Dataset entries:
+ + + +

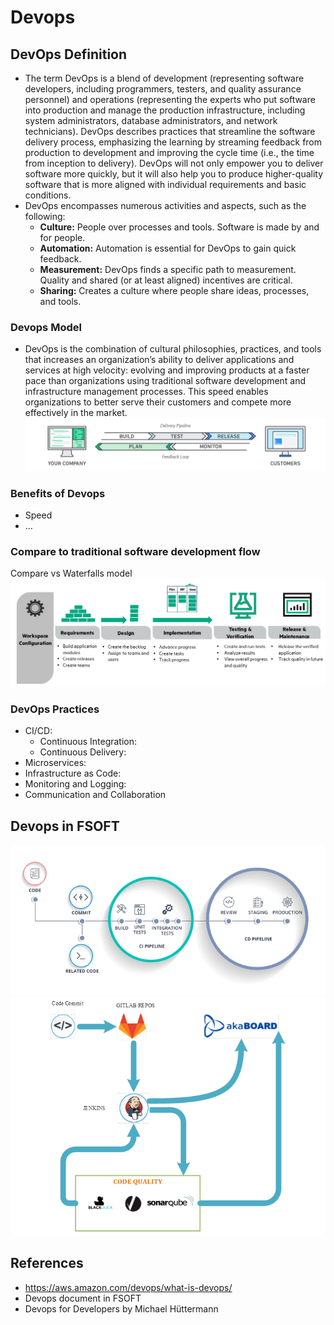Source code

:# Devops
## DevOps Definition
- The term DevOps is a blend of development (representing software developers, including programmers, testers, and quality assurance personnel) and operations (representing the experts who put software into production and manage the production infrastructure, including system administrators, database administrators, and network technicians). DevOps describes practices that streamline the software delivery process, emphasizing the learning by streaming feedback from production to development and improving the cycle time (i.e., the time from inception to delivery). DevOps will not only empower you to deliver software more quickly, but it will also help you to produce higher-quality software that is more aligned with individual requirements and basic conditions.
- DevOps encompasses numerous activities and aspects, such as the following:
  + **Culture:** People over processes and tools. Software is made by and for people.
  +	**Automation:** Automation is essential for DevOps to gain quick feedback.
  +	**Measurement:** DevOps finds a specific path to measurement. Quality and shared (or at least aligned) incentives are critical.
  +	**Sharing:** Creates a culture where people share ideas, processes, and tools.
### Devops Model
- DevOps is the combination of cultural philosophies, practices, and tools that increases an organization’s ability to deliver applications and services at high velocity: evolving and improving products at a faster pace than organizations using traditional software development and infrastructure management processes. This speed enables organizations to better serve their customers and compete more effectively in the market.
![Devops model](image/DevOps_feedback-diagram.ff668bfc299abada00b2dcbdc9ce2389bd3dce3f.png)
### Benefits of Devops
- Speed
- ...
### Compare to traditional software development flow
Compare vs Waterfalls model
![Waterfalls Model](image/SW_Development_Lifecycle.png)
### DevOps Practices
- CI/CD:
  + Continuous Integration:
  + Continuous Delivery:
- Microservices:
- Infrastructure as Code:
- Monitoring and Logging:
- Communication and Collaboration
## Devops in FSOFT
  ![Workflow](image/DEVOPS-WORKFLOW.png)
  ![CI cycle](image/CI.png)
## References
- https://aws.amazon.com/devops/what-is-devops/
- Devops document in FSOFT
- Devops for Developers by Michael Hüttermann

+ + + +

* What you need to do *
Could you restate the entries word for word, skipping any pictures?

* Problem solution *
Source code

:# Devops
## DevOps Definition
- The term DevOps is a blend of development (representing software developers, including programmers, testers, and quality assurance personnel) and operations (representing the experts who put software into production and manage the production infrastructure, including system administrators, database administrators, and network technicians). DevOps describes practices that streamline the software delivery process, emphasizing the learning by streaming feedback from production to development and improving the cycle time (i.e., the time from inception to delivery). DevOps will not only empower you to deliver software more quickly, but it will also help you to produce higher-quality software that is more aligned with individual requirements and basic conditions.
- DevOps encompasses numerous activities and aspects, such as the following:
  + **Culture:** People over processes and tools. Software is made by and for people.
  +	**Automation:** Automation is essential for DevOps to gain quick feedback.
  +	**Measurement:** DevOps finds a specific path to measurement. Quality and shared (or at least aligned) incentives are critical.
  +	**Sharing:** Creates a culture where people share ideas, processes, and tools.
### Devops Model
- DevOps is the combination of cultural philosophies, practices, and tools that increases an organization’s ability to deliver applications and services at high velocity: evolving and improving products at a faster pace than organizations using traditional software development and infrastructure management processes. This speed enables organizations to better serve their customers and compete more effectively in the market.
![Devops model](image/DevOps_feedback-diagram.ff668bfc299abada00b2dcbdc9ce2389bd3dce3f.png)
### Benefits of Devops
- Speed
- ...
### Compare to traditional software development flow
Compare vs Waterfalls model
![Waterfalls Model](image/SW_Development_Lifecycle.png)
### DevOps Practices
- CI/CD:
  + Continuous Integration:
  + Continuous Delivery:
- Microservices:
- Infrastructure as Code:
- Monitoring and Logging:
- Communication and Collaboration
## Devops in FSOFT
  ![Workflow](image/DEVOPS-WORKFLOW.png)
  ![CI cycle](image/CI.png)
## References
- https://aws.amazon.com/devops/what-is-devops/
- Devops document in FSOFT
- Devops for Developers by Michael Hüttermann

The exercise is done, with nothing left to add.